Created a C Compiler, in Java from scratch. This included lexer, parser, AST generator, semantic analyzer, and regalloc. This was an individual project. Some boilerplate code by Christophe Dubach.
Sadly, as this is for a class at McGill, and the course content is static, it is not open source.
A compiler is actually just a massive collection of very straightforward things. There weren't too many crazy algorithms or bits of Java syntax required.
Writing such a large scale program myself gave me practice with abstracting and focusing on different parts of a program at a time, and learning where to look when debugging. In contrast to a larger, group project where it's probably someone else's fault if something was broken outside of the section I'm currently working in, here I had to switch gears if I discovered a bug in something previously written.
Since register allocation is really just graph building and coloring, I got lots of hands-on experience with graph related algorithms. It was also nice to apply theoretical syntax, semantic, and typing rules I've encountered in other classes (although they can be much trickier than they are here).
This project was a big confidence builder in my coding abilities.
Obviously, I learned a lot about how Compilers function behind the scenes.
Surprisingly, I did not learn anything new about C, since I was not actually writing the compiler in C.
By far the most simple part of the compiler, the Lexer generates tokens from input text.
The Tokenizer was basically a long switch statement with checks: whitespace had to be ignored, and comment strings recognized.
The Token object contains additional information, like position and character type (char, int).
A simple Scanner was created, feeding data into the Tokenizer, which then created Token objects.
Verify the syntax of the EBNF Grammar representing a subset of C - "Mini C"
# ::=
# () grouping
# [] optional
# {} zero or more
# + one or more
# | alternative
program ::= (include)* (structdecl)* (vardecl)* (funcdecl)* EOF
include ::= "#include" STRING_LITERAL
structdecl ::= structtype "{" (vardecl)* "}" ";" # structure declaration
vardecl ::= type IDENT ";"
| type IDENT "[" INT_LITERAL "]" ";" # array declaration, e.g. int a[2];
funcdecl ::= type IDENT "(" params ")" block # function declaration
type ::= ("int" | "char" | "void" | structtype) ["*"]

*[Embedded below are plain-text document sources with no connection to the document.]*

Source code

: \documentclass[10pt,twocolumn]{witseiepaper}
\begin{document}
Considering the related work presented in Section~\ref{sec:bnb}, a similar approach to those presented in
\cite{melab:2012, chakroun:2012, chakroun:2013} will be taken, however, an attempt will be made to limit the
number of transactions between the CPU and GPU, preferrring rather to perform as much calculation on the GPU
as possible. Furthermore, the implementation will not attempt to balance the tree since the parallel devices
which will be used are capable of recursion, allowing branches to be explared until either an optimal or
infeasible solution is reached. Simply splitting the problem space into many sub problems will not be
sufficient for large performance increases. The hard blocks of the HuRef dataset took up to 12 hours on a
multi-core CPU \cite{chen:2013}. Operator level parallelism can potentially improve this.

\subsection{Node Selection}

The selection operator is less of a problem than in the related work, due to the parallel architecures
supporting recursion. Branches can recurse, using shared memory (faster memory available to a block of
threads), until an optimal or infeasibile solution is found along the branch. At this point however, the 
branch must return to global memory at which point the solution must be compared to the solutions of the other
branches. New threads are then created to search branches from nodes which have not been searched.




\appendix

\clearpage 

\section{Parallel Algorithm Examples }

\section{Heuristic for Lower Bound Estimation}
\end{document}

structtype ::= "struct" IDENT
params ::= [ type IDENT ("," type IDENT)* ]
stmt ::= block
| "while" "(" exp ")" stmt # while loop
| "if" "(" exp ")" stmt ["else" stmt] # if then else
| "return" [exp] ";"
| exp "=" exp ";"
| exp ";"
block ::= "{" (vardecl)* (stmt)* "}"
exp ::= "(" exp ")"
| (IDENT | INT_LITERAL)
| ("-" | "!") exp
| CHARLITERAL
| STRING_LITERAL
| exp ("*" | "/" | "%" | "+" | "-" | "<" | ">" | "<=" | ">=" | "==" | "!=" | "&&" | "||") exp # binary operators
| arrayaccess | fieldaccess | valueat | addressof | funcall | sizeof | typecast
funcall ::= IDENT "(" [ exp ("," exp)* ] ")" # function call
arrayaccess ::= exp "[" exp "]" # array access
fieldaccess ::= exp "." IDENT # structure field member access
valueat ::= "*" exp # Value at operator (pointer indirection)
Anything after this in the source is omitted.